Data providers will each have their own specific standards and procedures that you must follow in order to legally use the data they provide. For example, many data providers license their data to be mined for research purposes only and either prohibit or require special negotiation for data mining with potential commercial applications.
If you have any questions about licensing conditions or negotiating permission for potential commercial applications of data mining with data providers, please contact firstname.lastname@example.org.
The large datasets used in text and data mining are often sourced from pre-existing research outputs, original creative works, or proprietary data owned by commercial enterprises. This means that performing data and text mining may require you to access, copy and process material that is protected by copyright.
If you have any questions or need guidance on complying with copyright during data mining activities, please contact the Library’s Copyright Services team.
Text and data mining sometimes involves the collation and linkage of separate datasets; you should take care to seek appropriate ethics approvals and conduct privacy impact assessments before commencing.
Even if all the original datasets contain de-identified data, data linkage and data mining can sometimes have the unforeseen consequence of enabling re-identification of de-identified data.
Even if the licence permits it, some approaches to text and data mining are considered poor etiquette due to the inconvenience they can cause to data providers.

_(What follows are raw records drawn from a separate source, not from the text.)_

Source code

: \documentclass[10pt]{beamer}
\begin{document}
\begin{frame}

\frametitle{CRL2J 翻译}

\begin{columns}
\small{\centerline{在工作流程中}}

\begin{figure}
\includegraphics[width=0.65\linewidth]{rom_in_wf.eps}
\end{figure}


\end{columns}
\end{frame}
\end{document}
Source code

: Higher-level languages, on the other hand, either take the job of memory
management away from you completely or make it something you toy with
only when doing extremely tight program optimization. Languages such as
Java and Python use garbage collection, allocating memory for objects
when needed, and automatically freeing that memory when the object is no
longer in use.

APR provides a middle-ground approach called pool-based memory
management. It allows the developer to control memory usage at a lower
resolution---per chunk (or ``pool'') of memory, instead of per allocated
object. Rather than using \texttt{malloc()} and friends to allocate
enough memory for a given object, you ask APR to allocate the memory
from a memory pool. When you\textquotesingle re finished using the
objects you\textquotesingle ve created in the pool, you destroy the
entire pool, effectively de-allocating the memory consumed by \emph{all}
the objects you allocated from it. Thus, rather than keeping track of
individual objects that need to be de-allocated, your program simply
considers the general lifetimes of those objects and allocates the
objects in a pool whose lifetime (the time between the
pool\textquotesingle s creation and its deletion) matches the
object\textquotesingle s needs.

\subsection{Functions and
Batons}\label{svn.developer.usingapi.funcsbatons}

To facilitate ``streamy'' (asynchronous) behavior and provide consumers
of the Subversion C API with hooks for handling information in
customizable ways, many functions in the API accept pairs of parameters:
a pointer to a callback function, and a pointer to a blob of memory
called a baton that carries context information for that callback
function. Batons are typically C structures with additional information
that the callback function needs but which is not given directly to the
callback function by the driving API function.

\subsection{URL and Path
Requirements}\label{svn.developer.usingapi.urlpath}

For example, bulk scraping of a data provider's website to extract information can place a significant burden on the data provider's servers. Similarly, when using an API to automate accessing and downloading content, you should ensure that you use rate limiting to control the number of requests you send to the data provider's servers over a given time period. Not rate-limiting your automated requests can cause slow response times or even down time for other users.
Best practice is to check the requirements of the data provider and comply with their preferences regarding data mining activities.